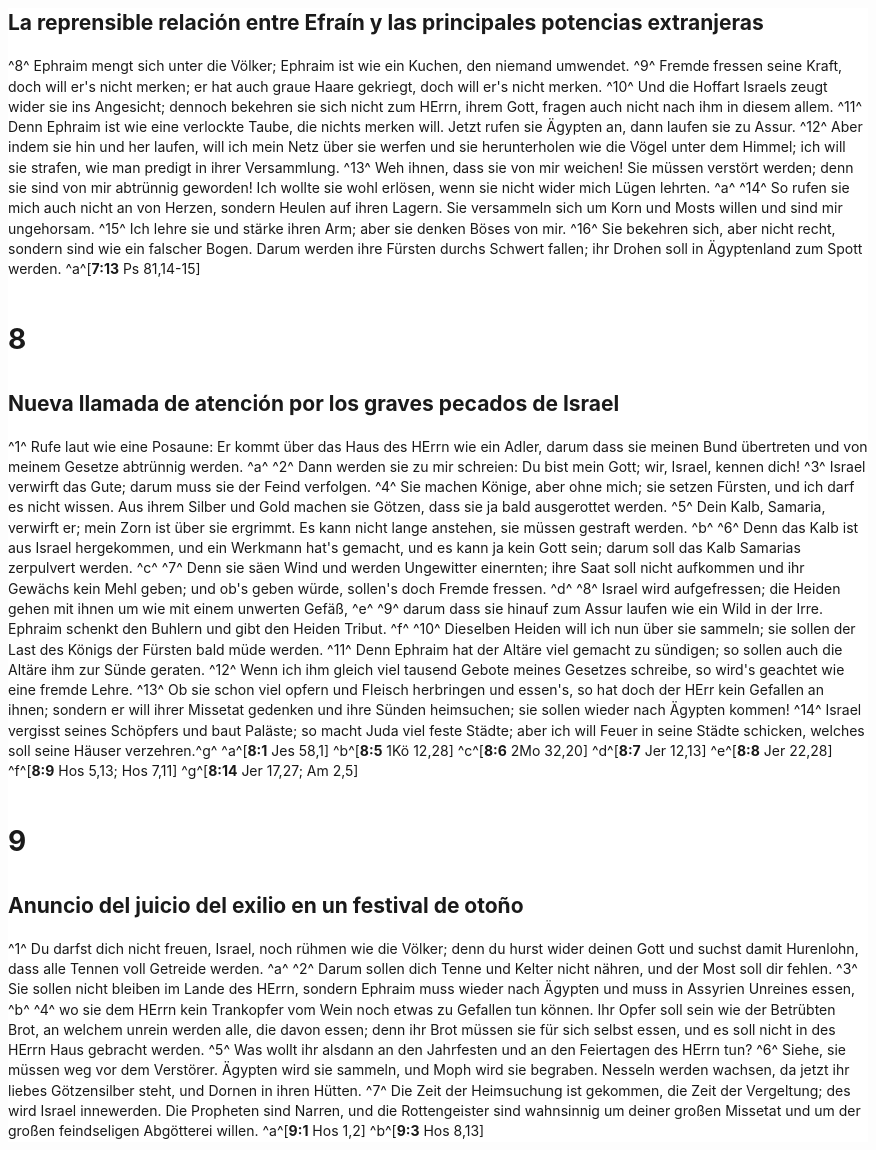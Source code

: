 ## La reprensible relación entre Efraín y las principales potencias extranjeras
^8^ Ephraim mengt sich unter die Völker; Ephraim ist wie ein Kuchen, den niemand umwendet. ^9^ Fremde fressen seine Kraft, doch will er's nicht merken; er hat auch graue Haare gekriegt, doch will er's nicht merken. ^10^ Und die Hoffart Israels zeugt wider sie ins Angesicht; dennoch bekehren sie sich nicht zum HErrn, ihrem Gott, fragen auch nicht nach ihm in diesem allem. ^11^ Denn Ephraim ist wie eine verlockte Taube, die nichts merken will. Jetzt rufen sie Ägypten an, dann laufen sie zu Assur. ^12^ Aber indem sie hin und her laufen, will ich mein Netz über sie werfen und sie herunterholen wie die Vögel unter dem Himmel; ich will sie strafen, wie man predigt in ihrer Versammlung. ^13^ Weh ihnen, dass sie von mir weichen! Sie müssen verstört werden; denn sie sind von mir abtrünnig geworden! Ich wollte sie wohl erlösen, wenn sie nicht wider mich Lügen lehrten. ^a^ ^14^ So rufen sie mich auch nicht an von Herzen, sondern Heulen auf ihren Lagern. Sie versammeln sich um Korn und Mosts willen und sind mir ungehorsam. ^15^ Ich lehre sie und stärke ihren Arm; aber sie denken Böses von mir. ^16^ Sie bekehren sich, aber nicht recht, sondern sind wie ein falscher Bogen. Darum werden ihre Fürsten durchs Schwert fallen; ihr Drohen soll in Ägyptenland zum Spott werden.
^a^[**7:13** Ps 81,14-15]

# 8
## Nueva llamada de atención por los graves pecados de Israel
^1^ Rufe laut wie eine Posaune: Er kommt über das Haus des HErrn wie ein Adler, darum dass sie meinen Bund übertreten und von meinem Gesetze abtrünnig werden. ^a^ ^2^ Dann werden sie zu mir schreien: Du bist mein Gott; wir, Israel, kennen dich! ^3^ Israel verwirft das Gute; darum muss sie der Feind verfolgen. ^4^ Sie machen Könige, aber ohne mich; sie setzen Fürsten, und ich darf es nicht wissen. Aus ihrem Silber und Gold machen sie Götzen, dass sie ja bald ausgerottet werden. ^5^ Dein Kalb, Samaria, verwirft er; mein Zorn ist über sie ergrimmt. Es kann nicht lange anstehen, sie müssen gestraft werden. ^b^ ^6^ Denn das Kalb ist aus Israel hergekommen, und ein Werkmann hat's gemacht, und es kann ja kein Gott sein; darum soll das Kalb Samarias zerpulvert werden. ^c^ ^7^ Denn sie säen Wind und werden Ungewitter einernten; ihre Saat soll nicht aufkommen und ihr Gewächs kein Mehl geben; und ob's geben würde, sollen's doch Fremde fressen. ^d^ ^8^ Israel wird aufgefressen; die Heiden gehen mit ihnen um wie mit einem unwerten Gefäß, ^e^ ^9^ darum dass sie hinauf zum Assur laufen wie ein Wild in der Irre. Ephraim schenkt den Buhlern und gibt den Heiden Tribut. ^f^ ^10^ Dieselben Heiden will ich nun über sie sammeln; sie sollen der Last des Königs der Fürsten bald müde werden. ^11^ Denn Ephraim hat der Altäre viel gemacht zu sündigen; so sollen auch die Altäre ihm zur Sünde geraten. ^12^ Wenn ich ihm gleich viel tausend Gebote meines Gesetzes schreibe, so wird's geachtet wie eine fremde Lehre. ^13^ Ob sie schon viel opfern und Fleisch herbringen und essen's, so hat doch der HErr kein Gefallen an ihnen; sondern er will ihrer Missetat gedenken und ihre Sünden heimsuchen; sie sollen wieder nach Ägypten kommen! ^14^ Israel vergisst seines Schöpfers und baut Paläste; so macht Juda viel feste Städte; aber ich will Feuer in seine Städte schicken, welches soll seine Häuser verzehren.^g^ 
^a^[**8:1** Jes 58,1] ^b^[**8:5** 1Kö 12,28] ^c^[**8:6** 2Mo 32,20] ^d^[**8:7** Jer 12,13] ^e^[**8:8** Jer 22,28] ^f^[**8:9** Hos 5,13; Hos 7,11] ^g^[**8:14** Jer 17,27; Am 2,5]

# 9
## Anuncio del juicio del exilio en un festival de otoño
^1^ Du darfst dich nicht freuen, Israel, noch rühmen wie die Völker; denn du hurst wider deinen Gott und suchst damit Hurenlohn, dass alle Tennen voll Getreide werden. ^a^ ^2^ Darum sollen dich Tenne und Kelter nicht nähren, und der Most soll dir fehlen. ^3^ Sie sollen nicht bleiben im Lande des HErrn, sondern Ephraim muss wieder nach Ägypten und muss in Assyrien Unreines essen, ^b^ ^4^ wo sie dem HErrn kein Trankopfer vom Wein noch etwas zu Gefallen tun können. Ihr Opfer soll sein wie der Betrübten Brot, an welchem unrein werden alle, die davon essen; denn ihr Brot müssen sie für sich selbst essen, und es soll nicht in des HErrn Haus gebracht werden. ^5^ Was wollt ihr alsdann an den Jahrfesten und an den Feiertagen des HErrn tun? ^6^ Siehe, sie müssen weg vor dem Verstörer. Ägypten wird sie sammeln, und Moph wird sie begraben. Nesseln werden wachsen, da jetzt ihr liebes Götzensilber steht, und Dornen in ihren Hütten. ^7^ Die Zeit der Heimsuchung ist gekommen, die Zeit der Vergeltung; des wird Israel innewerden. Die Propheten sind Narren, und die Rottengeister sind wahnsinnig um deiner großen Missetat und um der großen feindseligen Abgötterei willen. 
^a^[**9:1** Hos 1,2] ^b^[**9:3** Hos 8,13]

────────────────────────────────────────

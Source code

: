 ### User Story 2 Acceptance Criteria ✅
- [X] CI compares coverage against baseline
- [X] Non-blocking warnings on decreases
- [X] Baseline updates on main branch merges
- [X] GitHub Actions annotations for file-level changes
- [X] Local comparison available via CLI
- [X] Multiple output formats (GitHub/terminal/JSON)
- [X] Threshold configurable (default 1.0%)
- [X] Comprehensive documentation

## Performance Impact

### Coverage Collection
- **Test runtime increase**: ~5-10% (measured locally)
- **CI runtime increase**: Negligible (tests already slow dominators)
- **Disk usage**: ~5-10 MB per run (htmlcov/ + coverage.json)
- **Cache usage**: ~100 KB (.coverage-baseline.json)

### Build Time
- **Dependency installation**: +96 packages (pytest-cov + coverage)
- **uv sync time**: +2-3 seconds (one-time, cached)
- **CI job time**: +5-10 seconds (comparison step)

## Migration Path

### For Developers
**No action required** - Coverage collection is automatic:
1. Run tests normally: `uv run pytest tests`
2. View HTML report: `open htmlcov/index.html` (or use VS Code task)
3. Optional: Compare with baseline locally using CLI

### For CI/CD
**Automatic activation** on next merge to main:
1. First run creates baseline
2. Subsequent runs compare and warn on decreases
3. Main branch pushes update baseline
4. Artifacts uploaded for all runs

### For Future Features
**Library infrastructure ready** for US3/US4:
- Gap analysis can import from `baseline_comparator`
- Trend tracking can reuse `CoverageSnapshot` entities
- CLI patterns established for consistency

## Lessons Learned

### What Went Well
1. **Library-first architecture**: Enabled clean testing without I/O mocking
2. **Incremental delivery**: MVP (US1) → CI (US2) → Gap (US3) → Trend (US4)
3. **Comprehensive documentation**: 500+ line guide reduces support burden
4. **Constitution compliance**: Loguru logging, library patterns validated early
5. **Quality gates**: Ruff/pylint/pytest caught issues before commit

────────────────────────────────────────

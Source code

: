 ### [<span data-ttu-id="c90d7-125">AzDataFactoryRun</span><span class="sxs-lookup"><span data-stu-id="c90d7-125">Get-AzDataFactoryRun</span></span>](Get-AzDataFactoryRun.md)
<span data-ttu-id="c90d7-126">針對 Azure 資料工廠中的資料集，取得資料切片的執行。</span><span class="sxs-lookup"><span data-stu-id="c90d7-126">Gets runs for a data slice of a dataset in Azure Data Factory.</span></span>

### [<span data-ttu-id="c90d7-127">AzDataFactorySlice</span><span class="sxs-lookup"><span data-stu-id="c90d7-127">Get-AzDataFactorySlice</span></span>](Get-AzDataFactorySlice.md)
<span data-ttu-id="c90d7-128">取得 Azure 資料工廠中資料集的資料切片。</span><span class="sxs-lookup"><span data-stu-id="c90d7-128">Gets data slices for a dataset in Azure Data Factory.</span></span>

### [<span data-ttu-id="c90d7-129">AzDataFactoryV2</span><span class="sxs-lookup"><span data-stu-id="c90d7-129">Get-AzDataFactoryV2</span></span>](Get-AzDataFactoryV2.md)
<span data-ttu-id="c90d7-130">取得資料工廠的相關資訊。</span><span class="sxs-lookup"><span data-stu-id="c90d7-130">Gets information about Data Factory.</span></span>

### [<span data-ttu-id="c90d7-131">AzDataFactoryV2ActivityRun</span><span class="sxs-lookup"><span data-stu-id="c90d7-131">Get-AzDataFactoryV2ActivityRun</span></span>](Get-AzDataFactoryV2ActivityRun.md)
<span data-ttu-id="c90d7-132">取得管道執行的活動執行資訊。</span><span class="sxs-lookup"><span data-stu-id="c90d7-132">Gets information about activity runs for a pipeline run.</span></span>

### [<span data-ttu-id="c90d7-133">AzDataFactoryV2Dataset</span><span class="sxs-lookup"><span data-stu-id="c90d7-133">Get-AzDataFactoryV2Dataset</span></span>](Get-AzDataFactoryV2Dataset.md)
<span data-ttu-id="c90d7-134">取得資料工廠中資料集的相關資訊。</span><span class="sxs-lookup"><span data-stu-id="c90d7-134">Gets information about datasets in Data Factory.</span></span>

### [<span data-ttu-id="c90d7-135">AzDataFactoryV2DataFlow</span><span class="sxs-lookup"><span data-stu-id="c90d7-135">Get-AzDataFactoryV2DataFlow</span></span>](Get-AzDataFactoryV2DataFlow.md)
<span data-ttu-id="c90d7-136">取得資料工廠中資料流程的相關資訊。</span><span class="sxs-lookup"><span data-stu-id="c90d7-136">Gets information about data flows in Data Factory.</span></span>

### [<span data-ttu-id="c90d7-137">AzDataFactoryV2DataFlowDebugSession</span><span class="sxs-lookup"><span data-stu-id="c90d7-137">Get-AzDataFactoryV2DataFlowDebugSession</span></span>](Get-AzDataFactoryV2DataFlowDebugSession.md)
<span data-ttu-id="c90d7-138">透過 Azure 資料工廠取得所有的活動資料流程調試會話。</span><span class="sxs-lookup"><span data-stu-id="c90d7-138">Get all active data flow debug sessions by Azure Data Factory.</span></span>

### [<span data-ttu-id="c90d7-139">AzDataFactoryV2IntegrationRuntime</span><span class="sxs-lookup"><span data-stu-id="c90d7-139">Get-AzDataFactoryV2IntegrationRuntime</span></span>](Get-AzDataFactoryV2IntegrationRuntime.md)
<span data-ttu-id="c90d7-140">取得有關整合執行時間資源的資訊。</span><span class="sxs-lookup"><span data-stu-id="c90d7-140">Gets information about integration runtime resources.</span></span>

────────────────────────────────────────

Copy out the lines above exactly, beginning at the one that contains "2. View HTML" and ending at the one that contains "3. Main branch pushes update baseline".

■ **Answer area**:
2. View HTML report: `open htmlcov/index.html` (or use VS Code task)
3. Optional: Compare with baseline locally using CLI

### For CI/CD
**Automatic activation** on next merge to main:
1. First run creates baseline
2. Subsequent runs compare and warn on decreases
3. Main branch pushes update baseline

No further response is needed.